What the earth will look like in 100 years: Why most predictions are probably wrong

Predicting what the earth will look like in 100 years is a bit of a fool's errand. Honestly, if you asked someone in 1926 to describe 2026, they would’ve probably guessed we’d all be commuting via steam-powered zeppelins or living in some weird Art Deco bubble cities. They’d have missed the internet entirely. They’d have missed the smartphone. They definitely wouldn't have predicted that we'd be worried about the cooling systems in massive server farms keeping our digital lives afloat. But we have something the folks in 1926 didn't have: sophisticated climate modeling and a much clearer picture of how our biology and technology are merging.

The future isn't a straight line.
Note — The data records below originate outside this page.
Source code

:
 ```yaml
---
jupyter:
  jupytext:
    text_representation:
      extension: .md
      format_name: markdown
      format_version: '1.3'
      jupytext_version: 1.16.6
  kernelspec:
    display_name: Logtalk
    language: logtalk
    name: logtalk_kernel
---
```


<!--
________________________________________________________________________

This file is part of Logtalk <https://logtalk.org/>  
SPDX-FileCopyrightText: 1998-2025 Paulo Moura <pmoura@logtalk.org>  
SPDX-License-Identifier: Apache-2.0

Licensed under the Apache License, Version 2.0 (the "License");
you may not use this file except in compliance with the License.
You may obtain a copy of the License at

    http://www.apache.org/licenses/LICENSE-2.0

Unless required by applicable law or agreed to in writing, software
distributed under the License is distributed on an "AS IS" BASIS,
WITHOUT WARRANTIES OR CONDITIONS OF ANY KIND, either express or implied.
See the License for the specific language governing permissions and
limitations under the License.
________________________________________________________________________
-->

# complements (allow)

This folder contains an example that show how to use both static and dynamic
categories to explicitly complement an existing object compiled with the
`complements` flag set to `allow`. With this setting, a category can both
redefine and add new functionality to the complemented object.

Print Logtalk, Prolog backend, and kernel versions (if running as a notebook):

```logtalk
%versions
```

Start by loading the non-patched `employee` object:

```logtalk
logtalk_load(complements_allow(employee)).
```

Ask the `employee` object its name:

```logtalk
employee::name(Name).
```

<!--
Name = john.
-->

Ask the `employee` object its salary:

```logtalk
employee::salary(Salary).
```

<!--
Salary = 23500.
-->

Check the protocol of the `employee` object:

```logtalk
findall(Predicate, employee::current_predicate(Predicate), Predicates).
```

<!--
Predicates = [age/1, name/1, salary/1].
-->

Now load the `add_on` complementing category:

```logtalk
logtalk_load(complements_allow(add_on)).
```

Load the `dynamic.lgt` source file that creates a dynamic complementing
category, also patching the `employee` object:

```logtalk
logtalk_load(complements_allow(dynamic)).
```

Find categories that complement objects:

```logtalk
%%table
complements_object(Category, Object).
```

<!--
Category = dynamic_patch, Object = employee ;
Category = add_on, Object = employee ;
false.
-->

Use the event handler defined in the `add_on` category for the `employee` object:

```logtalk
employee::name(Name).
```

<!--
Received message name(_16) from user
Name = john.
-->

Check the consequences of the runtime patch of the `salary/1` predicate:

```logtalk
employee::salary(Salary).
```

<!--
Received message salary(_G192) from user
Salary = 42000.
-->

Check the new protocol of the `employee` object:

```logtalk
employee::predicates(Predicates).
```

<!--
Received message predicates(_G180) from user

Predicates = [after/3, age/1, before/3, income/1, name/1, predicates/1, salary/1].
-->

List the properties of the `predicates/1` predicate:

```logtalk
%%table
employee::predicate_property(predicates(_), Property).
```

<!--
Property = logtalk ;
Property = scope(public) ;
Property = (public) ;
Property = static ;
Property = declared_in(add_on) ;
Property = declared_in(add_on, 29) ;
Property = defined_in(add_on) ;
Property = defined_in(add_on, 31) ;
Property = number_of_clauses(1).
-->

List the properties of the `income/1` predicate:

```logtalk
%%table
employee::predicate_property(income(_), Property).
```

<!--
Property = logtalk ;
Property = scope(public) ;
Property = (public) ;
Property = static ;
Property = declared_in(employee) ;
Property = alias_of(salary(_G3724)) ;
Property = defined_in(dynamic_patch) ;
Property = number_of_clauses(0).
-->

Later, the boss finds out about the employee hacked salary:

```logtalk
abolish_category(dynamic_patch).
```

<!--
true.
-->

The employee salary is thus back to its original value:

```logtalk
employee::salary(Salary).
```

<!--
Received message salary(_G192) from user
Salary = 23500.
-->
It's a jagged, messy series of trade-offs.

By 2126, the planet isn't going to be a scorched wasteland, nor will it be a techno-utopian paradise. It’s going to be "weird." We’re looking at a world where the coastlines have been redrawn, sure, but also a world where the very definition of "nature" has changed because we’ve had to engineer our way out of the corners we’ve painted ourselves into.

The big visual shift: Redrawing the maps

When people think about what the earth will look like in 100 years, they usually go straight to the water. And for good reason. According to the IPCC (Intergovernmental Panel on Climate Change), sea levels are virtually certain to continue rising for centuries. By 2126, we’re likely looking at a rise of anywhere from 0.5 to 1.0 meters, depending on how aggressively we’ve pivoted away from carbon. That sounds small. It’s not.

Think about South Florida. Or Jakarta. Or the Low Countries in Europe.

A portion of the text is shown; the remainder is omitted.